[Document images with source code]

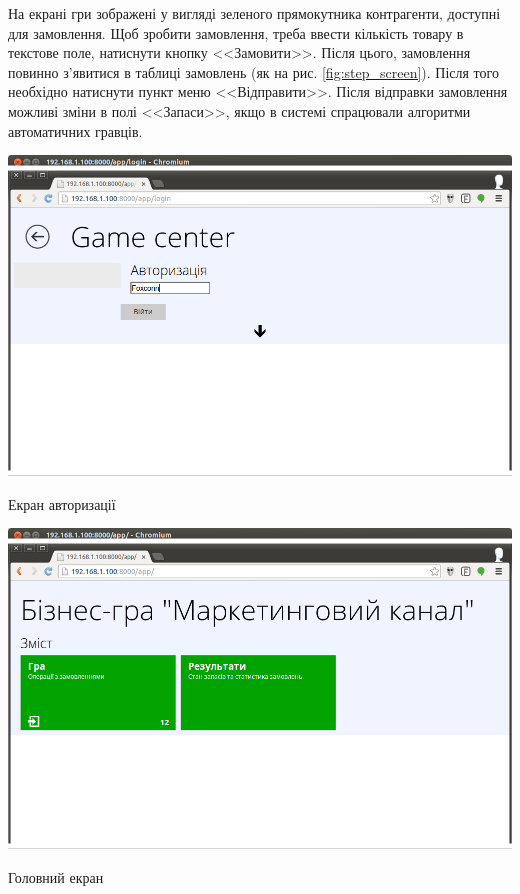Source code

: На екрані гри зображені у вигляді зеленого прямокутника контрагенти, доступні для замовлення. Щоб зробити замовлення, треба ввести кількість товару в текстове поле, натиснути кнопку <<Замовити>>. Після цього, замовлення повинно з’явитися в таблиці замовлень (як на рис. \ref{fig:step_screen}). Після того необхідно натиснути пункт меню <<Відправити>>. Після відправки замовлення можливі зміни в полі <<Запаси>>, якщо в системі спрацювали алгоритми автоматичних гравців.
\begin{stdfigure}
    \includegraphics[width=7in]{images/screen/login_screen.png}
    \caption{Екран авторизації}
    \label{fig:login_screen}
\end{stdfigure}   
\begin{stdfigure}
    \includegraphics[width=7in]{images/screen/main_screen.png}
    \caption{Головний екран}
    \label{fig:main_screen}
\end{stdfigure}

▸ What you have to do:
Only a number is wanted. Count the lines of the data that contain "caption".

▸ Result of the task:
2